Mechanistic Interpretability
Mechanistic interpretability is the project of treating a trained network's weights as a compiled program and decompiling it — recovering the human-understandable algorithms it learned, rather than just observing what it outputs.
The goal
Behavioral testing tells you what a model does on the inputs you tried; it says nothing about the mechanism, so it can't rule out a model that behaves on your evals and misbehaves elsewhere. Mechanistic interpretability aims for the inside view: identify the actual internal computation — which units represent what, and how they combine — so claims about a model rest on its wiring, not on a finite sample of its behavior.
Core concepts
The Zoom In agenda rests on three claims that, if true, make the network legible:
- Features — meaningful directions in activation space (a curve detector, a "dog ear," a sentiment direction). The bet is that these are real units of computation, not analyst projections. In practice features are often tangled by superposition, where a layer packs more features than it has neurons.
- Circuits — computational subgraphs that connect features through the weights, implementing a legible algorithm (e.g. assembling curves into a circle).
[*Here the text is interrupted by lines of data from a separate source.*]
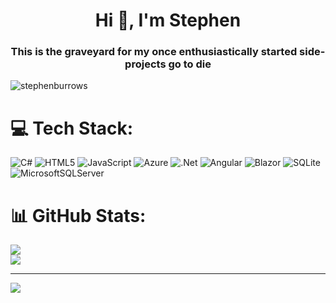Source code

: <h1 align="center">Hi 👋, I'm Stephen</h1>
<h3 align="center">This is the graveyard for my once enthusiastically started side-projects go to die</h3>

<p align="left"> <img src="https://komarev.com/ghpvc/?username=stephenburrows&label=Profile%20views&color=0e75b6&style=flat" alt="stephenburrows" /> </p>

# 💻 Tech Stack:

![C#](https://img.shields.io/badge/c%23-%23239120.svg?style=plastic&logo=csharp&logoColor=white) ![HTML5](https://img.shields.io/badge/html5-%23E34F26.svg?style=plastic&logo=html5&logoColor=white) ![JavaScript](https://img.shields.io/badge/javascript-%23323330.svg?style=plastic&logo=javascript&logoColor=%23F7DF1E) ![Azure](https://img.shields.io/badge/azure-%230072C6.svg?style=plastic&logo=microsoftazure&logoColor=white) ![.Net](https://img.shields.io/badge/.NET-5C2D91?style=plastic&logo=.net&logoColor=white) ![Angular](https://img.shields.io/badge/angular-%23DD0031.svg?style=plastic&logo=angular&logoColor=white) ![Blazor](https://img.shields.io/badge/blazor-%235C2D91.svg?style=plastic&logo=blazor&logoColor=white) ![SQLite](https://img.shields.io/badge/sqlite-%2307405e.svg?style=plastic&logo=sqlite&logoColor=white) ![MicrosoftSQLServer](https://img.shields.io/badge/Microsoft%20SQL%20Server-CC2927?style=plastic&logo=microsoft%20sql%20server&logoColor=white)

# 📊 GitHub Stats:

![](https://github-readme-stats.vercel.app/api?username=stephenburrows&theme=tokyonight&hide_border=false&include_all_commits=true&count_private=true)<br/>
![](https://github-readme-streak-stats.herokuapp.com/?user=stephenburrows&theme=tokyonight&hide_border=false)<br/>

---

[![](https://visitcount.itsvg.in/api?id=stephenburrows&icon=0&color=0)](https://visitcount.itsvg.in)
See circuits for the worked examples.
- Universality — analogous features and circuits recur across different models and tasks, so findings generalize rather than being one-offs.
Why it matters for safety
If hidden goals or deceptive alignment leave a mechanistic fingerprint, circuit-level analysis could surface it even when behavioral evals are clean — an inside-view check on whether a model's stated reasoning matches its actual computation. That is the load-bearing safety case: a lie detector that reads the wiring, not the answers.
The honest status
This is promising but immature. Most rigorous results are on small models or narrow circuits; no one can currently decompile a frontier model end-to-end, and coverage of any large model is partial and labor-intensive. Superposition and scale remain open obstacles. Treat mechanistic interpretability as a serious bet on a hard problem — a direction with real early wins, not a deployed audit you can rely on today.